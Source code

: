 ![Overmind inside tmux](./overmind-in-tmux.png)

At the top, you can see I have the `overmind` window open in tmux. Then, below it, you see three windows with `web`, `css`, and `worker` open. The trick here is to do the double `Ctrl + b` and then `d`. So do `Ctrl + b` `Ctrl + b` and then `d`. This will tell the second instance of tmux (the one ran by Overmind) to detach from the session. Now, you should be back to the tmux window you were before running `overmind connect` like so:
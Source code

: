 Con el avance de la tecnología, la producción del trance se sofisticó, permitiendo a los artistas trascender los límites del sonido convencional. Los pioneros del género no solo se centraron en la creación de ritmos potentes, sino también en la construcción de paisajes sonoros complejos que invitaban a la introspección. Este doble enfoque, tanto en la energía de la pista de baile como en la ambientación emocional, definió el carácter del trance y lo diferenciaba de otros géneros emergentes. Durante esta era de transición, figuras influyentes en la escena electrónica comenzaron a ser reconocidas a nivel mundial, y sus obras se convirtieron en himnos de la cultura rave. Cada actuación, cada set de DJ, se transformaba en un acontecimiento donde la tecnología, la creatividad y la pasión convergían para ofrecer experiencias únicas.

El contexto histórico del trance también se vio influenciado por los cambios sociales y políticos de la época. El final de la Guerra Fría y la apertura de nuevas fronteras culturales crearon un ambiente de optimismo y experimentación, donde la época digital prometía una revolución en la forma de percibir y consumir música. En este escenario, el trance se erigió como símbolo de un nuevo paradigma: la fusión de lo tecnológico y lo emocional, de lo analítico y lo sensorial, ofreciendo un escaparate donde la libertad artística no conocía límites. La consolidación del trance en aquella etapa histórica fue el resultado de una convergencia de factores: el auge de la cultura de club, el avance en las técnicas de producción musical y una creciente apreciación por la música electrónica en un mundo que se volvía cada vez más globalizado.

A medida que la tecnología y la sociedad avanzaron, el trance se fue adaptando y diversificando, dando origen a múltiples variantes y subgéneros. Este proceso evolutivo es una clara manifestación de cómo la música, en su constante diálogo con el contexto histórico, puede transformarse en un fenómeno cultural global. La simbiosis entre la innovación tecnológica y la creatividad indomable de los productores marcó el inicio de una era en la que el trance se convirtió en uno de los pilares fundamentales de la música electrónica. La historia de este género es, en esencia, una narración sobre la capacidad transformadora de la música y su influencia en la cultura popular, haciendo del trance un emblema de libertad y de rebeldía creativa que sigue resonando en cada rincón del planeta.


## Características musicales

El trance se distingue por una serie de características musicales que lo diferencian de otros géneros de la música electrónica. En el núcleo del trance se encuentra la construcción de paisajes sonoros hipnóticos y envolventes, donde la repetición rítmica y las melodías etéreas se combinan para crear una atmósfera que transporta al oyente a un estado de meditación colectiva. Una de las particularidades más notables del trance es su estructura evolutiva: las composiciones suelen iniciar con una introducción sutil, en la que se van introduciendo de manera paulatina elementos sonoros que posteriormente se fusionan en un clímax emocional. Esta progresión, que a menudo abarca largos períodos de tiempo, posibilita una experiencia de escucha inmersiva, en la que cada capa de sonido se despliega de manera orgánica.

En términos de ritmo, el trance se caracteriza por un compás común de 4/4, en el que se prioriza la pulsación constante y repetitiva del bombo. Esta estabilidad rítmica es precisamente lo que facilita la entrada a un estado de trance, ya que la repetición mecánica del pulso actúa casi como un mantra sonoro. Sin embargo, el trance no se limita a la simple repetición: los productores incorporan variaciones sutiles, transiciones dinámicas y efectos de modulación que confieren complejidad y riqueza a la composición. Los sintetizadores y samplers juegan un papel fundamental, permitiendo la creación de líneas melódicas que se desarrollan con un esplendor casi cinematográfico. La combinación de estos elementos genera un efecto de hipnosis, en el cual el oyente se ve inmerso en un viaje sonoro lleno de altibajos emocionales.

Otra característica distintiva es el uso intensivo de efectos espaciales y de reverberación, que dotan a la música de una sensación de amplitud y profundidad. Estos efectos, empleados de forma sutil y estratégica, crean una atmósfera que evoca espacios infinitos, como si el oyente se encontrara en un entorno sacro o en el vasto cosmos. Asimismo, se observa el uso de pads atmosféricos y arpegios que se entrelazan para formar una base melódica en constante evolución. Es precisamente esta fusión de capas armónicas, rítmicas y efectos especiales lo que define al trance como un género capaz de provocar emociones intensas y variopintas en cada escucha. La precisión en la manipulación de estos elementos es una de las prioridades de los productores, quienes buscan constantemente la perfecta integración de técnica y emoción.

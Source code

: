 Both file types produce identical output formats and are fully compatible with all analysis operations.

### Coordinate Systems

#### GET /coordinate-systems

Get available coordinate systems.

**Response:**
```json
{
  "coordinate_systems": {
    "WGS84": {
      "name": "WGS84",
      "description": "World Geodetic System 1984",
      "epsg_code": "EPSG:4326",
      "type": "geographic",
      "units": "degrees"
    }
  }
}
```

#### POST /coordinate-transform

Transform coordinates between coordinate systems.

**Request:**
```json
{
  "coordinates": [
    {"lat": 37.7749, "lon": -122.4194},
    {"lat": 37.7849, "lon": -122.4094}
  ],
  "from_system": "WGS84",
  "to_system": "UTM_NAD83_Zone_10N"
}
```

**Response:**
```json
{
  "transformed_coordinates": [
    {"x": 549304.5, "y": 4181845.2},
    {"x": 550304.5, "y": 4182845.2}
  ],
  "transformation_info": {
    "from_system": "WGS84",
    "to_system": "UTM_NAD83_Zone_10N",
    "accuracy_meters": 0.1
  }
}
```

━━━

Requirement: The word "overmind" may appear in several lines of the data; count those lines and give only the number.

Result for this exercise: 2